Finding a vector equation I need to find the directional derivative of a vector. However the direction of the line is given in the form $(x-1)/2 = (y-3)/-2 = z$  form. How do I find the vector equation for the direction from the above equation.

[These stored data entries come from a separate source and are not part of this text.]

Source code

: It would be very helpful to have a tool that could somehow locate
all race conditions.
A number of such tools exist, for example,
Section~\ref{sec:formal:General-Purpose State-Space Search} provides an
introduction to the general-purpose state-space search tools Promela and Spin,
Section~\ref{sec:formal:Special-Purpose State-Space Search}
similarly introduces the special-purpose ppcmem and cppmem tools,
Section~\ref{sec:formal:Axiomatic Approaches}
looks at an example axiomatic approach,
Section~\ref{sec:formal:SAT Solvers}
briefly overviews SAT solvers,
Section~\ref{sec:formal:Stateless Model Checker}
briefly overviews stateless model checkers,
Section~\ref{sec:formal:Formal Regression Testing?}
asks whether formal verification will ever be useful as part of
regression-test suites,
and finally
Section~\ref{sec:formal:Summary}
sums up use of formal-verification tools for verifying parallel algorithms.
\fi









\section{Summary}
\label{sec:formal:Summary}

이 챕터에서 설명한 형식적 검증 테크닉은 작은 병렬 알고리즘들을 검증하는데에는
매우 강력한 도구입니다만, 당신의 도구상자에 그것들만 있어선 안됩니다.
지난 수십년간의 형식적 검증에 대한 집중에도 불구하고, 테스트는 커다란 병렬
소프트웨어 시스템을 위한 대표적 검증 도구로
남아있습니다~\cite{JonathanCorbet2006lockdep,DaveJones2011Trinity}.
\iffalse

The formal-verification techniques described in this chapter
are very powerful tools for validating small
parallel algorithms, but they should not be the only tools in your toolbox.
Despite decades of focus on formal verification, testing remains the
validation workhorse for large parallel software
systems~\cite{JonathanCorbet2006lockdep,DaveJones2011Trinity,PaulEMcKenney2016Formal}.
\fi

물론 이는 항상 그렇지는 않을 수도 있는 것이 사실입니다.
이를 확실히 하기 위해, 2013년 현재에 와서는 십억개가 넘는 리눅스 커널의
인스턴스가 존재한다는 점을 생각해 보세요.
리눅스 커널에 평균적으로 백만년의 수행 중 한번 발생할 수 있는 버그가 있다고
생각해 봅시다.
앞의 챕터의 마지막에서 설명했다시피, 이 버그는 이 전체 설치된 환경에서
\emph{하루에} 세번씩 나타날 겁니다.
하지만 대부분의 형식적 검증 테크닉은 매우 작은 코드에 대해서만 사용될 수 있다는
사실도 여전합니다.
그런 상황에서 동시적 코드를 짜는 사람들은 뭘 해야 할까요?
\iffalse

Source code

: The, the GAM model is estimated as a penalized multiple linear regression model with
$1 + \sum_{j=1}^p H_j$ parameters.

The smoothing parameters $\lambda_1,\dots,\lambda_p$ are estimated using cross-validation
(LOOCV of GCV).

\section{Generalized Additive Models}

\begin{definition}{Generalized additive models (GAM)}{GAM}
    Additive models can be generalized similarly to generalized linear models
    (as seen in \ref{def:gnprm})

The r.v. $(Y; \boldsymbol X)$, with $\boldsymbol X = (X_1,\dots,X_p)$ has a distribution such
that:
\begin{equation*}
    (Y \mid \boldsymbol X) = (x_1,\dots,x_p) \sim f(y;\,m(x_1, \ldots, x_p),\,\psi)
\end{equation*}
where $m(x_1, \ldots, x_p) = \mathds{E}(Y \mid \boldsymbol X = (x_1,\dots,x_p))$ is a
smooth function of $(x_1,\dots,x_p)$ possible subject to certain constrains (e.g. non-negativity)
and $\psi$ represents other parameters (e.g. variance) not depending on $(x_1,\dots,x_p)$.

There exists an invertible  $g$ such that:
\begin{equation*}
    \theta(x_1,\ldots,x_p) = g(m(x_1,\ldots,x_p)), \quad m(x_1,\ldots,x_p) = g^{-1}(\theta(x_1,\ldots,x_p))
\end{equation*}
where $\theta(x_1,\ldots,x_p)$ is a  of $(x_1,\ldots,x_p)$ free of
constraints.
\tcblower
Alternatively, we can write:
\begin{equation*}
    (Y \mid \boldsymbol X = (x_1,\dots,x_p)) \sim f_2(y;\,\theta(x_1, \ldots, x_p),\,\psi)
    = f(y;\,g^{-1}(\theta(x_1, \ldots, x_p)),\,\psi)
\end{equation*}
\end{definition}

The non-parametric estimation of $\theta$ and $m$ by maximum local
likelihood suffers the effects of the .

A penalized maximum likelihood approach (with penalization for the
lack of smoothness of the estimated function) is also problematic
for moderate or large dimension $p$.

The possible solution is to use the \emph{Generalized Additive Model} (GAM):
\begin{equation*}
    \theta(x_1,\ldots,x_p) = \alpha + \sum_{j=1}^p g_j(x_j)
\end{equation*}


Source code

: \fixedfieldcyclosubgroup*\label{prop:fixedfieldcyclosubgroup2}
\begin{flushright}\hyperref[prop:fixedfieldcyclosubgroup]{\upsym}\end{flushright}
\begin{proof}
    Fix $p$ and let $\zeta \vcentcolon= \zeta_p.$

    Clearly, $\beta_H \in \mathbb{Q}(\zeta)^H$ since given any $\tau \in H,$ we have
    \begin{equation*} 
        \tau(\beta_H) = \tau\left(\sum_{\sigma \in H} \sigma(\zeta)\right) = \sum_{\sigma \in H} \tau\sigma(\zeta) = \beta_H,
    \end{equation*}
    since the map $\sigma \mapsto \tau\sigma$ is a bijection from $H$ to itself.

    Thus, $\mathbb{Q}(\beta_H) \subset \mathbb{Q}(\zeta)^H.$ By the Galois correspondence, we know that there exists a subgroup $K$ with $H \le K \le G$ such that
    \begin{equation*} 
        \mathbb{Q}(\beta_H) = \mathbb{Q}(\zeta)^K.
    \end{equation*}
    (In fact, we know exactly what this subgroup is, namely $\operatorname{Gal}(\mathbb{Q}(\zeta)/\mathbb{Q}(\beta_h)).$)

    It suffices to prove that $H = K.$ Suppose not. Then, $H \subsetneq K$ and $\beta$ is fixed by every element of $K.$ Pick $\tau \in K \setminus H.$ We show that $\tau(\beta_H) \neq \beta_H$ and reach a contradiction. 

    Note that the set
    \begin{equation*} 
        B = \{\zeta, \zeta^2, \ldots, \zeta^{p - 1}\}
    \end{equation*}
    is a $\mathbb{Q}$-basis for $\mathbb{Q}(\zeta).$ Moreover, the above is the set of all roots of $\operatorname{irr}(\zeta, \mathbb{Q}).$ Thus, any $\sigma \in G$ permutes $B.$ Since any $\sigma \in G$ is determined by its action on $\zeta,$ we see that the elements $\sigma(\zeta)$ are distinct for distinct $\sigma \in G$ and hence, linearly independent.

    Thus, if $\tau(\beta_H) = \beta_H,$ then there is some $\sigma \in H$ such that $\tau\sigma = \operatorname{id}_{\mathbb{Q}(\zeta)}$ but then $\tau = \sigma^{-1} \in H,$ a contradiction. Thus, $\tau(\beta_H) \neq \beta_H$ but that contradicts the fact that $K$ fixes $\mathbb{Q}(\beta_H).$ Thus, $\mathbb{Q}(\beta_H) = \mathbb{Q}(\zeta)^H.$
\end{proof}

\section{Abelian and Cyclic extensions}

The point where we need to find the directional derivative is $(1,1,1).$
See the question below 
QUESTION: Find the directional derivative of  M = 5*x^2*y -5*y^2*z + 2.5 z^2 x at the point p(1,1,1) in the direction of the line (x-1)/2 = (y-3)/-2 = z
Advanced Engineering Mathematics (B.S. Grewal) Vector calculus and it's application 
 A: $\frac{x-1}{2}=\frac{y-3}{-2}=z=t$, so $x=1+2t, y=3-2t, z=t$, so $r=(1,3,0)+t(2,-2,1)$.
A: Edit: In response to the new question.
You are given the function $M(x,y,z) = 5x^2y -5y^2z + 2.5 z^2 x$ and wish to know its directional derivative at the point $p = (1,1,1)$ in the direction of the line $(x-1)/2=(y-3)/(-2) = z$. As we discussed before, the points on this line are of the form $(1,3,0) + t(2,-2,1)$ for real values of $t$, and so the unit direction vectors for this line are $\pm u$ where
$$
    u = \frac{1}{\sqrt{1^2 + 3^2}}(1,3,0) = \frac{1}{\sqrt{10}}(1,3,0).
$$
We now compute $D_uM(1,1,1) = \nabla f(1,1,1) \cdot u$. First, note
$$
    \nabla f(x,y,z) = (f_x,f_y,f_z) = (10xy+2.5z^2,5x^2-10yz,-5y^2+5zx)
$$
so that
$$
    \nabla f(1,1,1) = (12.5,-5,0).
$$
Therefore
$$
    D_uM(1,1,1) = (12.5,-5,0)\cdot (1/\sqrt{10})(1,3,0) = (1/\sqrt{10})(12.5-15) = -2.5/\sqrt{10}
$$
or $-\sqrt{5}/2$. If they wished for you to compute the directional derivative along the opposite direction $-u$ for the given line, nothing above changes except the sign of the entries in $u$ in the last step, leaving you with $D_{-u}M(1,1,1) = \sqrt{5}/2$ instead.